Safety is a crucial consideration, and I’m not sure that in consumer finance we have to worry about physical safety so much. But you can think back to that Uber incident that I was describing and understand why safety is really important. AI systems are starting to interact with the physical world, and they do hurt people. I can’t remember if it was on the slide, I just showed it or not, but another really kind of stark incident to think about is that in Amazon a warehouse robot got into a case of Bear Mace, a very powerful chemical irritant, and injured dozens of people. So, these AI systems can physically hurt people. I don’t think that’s what we’ll be talking about today, but it’s a really important thing to keep in mind.
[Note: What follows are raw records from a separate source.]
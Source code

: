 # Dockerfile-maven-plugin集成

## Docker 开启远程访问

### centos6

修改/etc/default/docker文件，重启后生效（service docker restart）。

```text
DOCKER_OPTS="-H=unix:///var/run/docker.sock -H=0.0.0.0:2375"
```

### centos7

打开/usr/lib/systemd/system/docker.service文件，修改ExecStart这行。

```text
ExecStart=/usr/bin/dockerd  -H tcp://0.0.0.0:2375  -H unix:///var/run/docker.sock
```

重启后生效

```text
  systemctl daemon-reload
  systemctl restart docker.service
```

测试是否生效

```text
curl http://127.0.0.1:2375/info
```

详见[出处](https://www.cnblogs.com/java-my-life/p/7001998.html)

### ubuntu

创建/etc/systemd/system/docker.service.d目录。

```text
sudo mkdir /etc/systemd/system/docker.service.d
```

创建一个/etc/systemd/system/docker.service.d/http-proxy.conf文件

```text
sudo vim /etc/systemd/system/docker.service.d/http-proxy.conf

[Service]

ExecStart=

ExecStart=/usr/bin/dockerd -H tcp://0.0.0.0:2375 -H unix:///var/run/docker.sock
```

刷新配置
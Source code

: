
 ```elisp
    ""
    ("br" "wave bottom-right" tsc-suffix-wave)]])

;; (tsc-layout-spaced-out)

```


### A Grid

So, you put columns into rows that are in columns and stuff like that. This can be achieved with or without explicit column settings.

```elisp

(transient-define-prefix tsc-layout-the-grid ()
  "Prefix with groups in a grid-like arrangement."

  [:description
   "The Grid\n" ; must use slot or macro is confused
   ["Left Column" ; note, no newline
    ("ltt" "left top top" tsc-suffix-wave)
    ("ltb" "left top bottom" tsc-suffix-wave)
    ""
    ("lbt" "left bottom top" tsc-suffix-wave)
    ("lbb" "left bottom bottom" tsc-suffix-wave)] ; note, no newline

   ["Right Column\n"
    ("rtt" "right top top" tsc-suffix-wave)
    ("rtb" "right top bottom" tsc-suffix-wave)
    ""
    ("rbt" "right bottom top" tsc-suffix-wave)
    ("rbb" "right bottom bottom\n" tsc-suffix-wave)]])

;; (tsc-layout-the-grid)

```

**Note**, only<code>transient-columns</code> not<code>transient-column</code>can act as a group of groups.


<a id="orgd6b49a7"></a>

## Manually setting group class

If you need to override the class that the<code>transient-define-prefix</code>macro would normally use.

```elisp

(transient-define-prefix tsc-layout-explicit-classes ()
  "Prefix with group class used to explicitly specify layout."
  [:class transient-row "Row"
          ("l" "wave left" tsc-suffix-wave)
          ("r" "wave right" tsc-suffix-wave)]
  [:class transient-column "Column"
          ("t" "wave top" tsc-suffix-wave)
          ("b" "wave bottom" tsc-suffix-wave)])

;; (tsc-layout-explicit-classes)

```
Bias management systems learn implicit biases and human cognitive biases in their training, and as they’re being developed by humans, security, like we talked about with Tay, these systems can be hacked, they can be manipulated, people can extract IP from them. And then really fundamentally, we need the system to be explainable and interpretable. We need people to understand what’s going on so that people can think through whether it makes sense or not. And then, of course, data privacy is very serious, and data privacy interacts with machine learning both in the sense that we oftentimes need to collect and use a lot of sensitive training data and there are new attacks on machine learning systems that allow people to access training data. So, privacy is a big consideration, too.
And, essentially, PiML, there’s a lot of good open-source software out there, but PiML is the only library I’m aware of that treats all of these different technical aspects of responsible AI or machine learning risk management. So, what I’m trying to say here is that the explainable, transparent models in PiML, the post hoc explanation or summarization approaches, the testing that the system allows you to do, and, especially, the bias testing that the system allows you to do, really feed into these characteristics of what makes a system trustworthy, which then enables these higher-level human aspects of governance, accountability and transparency. So, while it takes more than technical know-how to make a trustworthy AI system, PiML provides these bottom-line technical functionalities that you need to eventually build up to governance, accountability and transparency. So, I’m really excited to see what the next speakers have to say, and I’m going to leave my comments there and just hand the mic back.
Brian Skinn [00:18:48] Terrific. That was a great introduction, Patrick, to both the challenges and setting the stage for the opportunity that PiML represents. Thank you very much.